◆ **EXERCISE**
Your response should be a copy of each line in the listing below that includes the word "later".

PROVIDED RECORDS section start

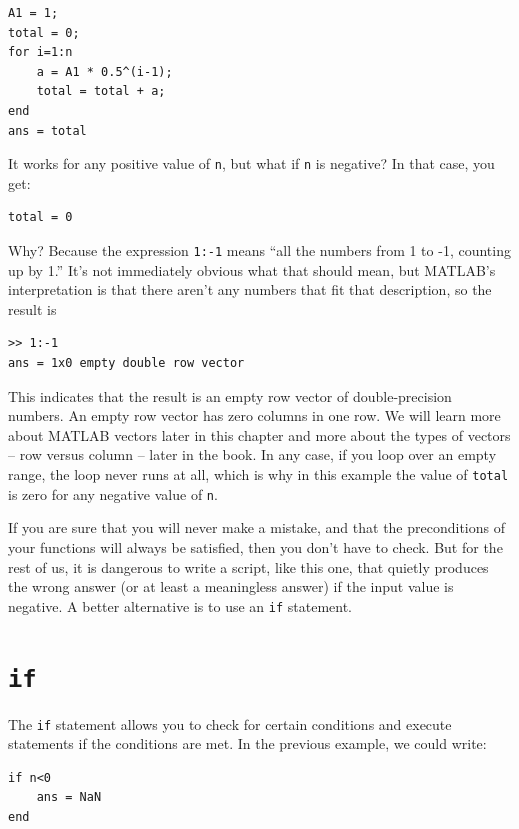 \documentclass[
]{book}
\begin{document}
\begin{verbatim}
A1 = 1;
total = 0;
for i=1:n
    a = A1 * 0.5^(i-1);
    total = total + a;
end
ans = total
\end{verbatim}

It works for any positive value of {\tt n}, but what if {\tt n}
is negative?  In that case, you get:

\begin{verbatim}
total = 0
\end{verbatim}

Why?  Because the expression {\tt 1:-1} means ``all the numbers
from 1 to -1, counting up by 1.''  
It's not immediately obvious
what that should mean, but MATLAB's interpretation is that there
aren't any numbers that fit that description, so the result is

\begin{verbatim}
>> 1:-1
ans = 1x0 empty double row vector
\end{verbatim}

This indicates that the result is an empty row vector of 
double-precision numbers.  An empty row vector has zero columns 
in one row.  We will learn more about MATLAB vectors later in this
chapter and more about the types of vectors -- row versus column --
later in the book.
In any case, if you loop over an empty range,
the loop never runs at all, which is why in this example the
value of {\tt total} is zero for any negative value of {\tt n}.

If you are sure that you will never make a mistake, and that the
preconditions of your functions will always be satisfied, then you
don't have to check.  But for the rest of us, it is dangerous to write
a script, like this one, that quietly produces the wrong answer (or
at least a meaningless answer) if the input value is negative.
A better alternative is to use an {\tt if} statement.


\section{{\tt if}}

The {\tt if} statement allows you to check for certain conditions
and execute statements if the conditions are met.  In the previous
example, we could write:

\begin{verbatim}
if n<0
    ans = NaN
end
\end{verbatim}
\end{document}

PROVIDED RECORDS section end

◆ **YOUR RESPONSE**
in one row.  We will learn more about MATLAB vectors later in this
later in the book.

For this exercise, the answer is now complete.